---------- INPUT DATA
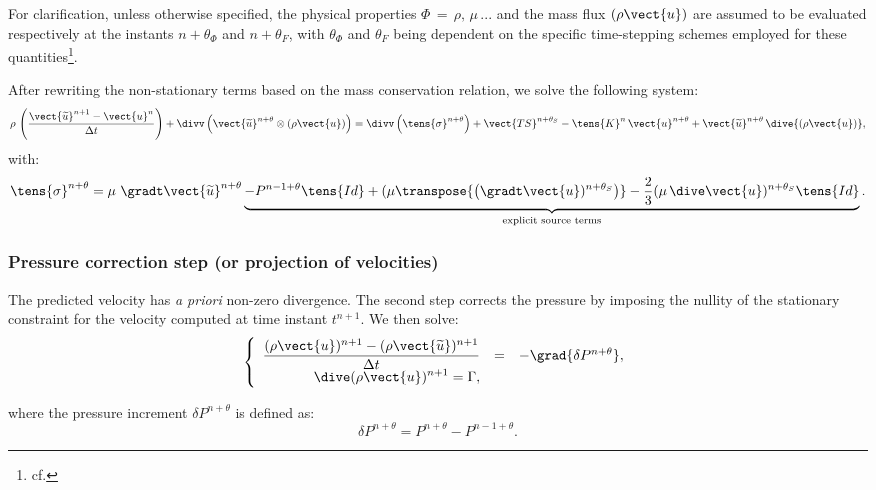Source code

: For clarification, unless otherwise specified, the physical properties
$\Phi\,=\,\rho,\,\mu\,...$ and the mass flux $(\rho\vect{u})$ are assumed
to be evaluated respectively at the instants $n+\theta_\Phi$ and
$n+\theta_F$, with $\theta_\Phi$ and $\theta_F$ being dependent on the
specific time-stepping schemes employed for these
quantities\footnote{cf. }.

After rewriting the non-stationary terms based on the mass conservation relation,
we solve the following system:
\begin{equation}
\displaystyle
\rho\,\left(\dfrac{\vect{\widetilde{u}}^{n+1}-\vect {u}^{n}}{\Delta t}\right) +
\divv \left(\vect{\widetilde{u}}^{n+\theta} \otimes (\rho\vect{u}) \right) =
\divv \left(\tens{\sigma}^{n+\theta}\right) + \vect{TS}^{n+\theta_{S}}-\tens{K}^{n}\,\vect{u}^{n+\theta} +\vect{\widetilde{u}}^{n+\theta}\,\dive{(\rho\vect{u})} ,
\label{eq:navstv:c0_prediction_step}
\end{equation}
with:
\begin{equation}
\displaystyle
\tens{\sigma}^{n+\theta}=\mu\,\,\gradt\vect{\widetilde{u}}^{n+\theta}\underbrace{-P^{n-1+\theta}\tens{Id}+ (\mu \transpose{ \left(\gradt\vect{u})^{n+\theta_{S}}\right)}- \frac{2}{3} ( \mu\, \dive \vect{u})^{n+\theta_{S}}\tens{Id}}_{\text{explicit source terms}}.
\end{equation}

\subsubsection*{\bf Pressure correction step (or projection of velocities)}
The predicted velocity has \emph{a priori} non-zero divergence. The second step
corrects the pressure by imposing the nullity of the stationary constraint for
the velocity computed at time instant ${t^{n+1}}$.
We then solve:
\begin{equation}\label{eq:navstv:c0_correction_step}
\left\{\begin{array}{ r c l}
\displaystyle \dfrac{(\rho\vect{u})^{n+1}-(\rho\vect{\widetilde{u}})^{n+1}}{\Delta t} &=&
-\grad{\delta P^{n+\theta}} ,\\
\displaystyle
\dive(\rho\vect{u})^{n+1} = \Gamma ,\\
\end{array}\right.
\end{equation}

where the pressure increment $\delta P^{n+\theta}$ is defined as:
\begin{equation}
\delta P^{n+\theta}=P^{n+\theta}-P^{n-1+\theta} .
\end{equation}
--------------------
* TASK BRIEF:
Search the entries above for the word "array", and copy every line where it occurs.

* WRITTEN RESPONSE:
\left\{\begin{array}{ r c l}
\end{array}\right.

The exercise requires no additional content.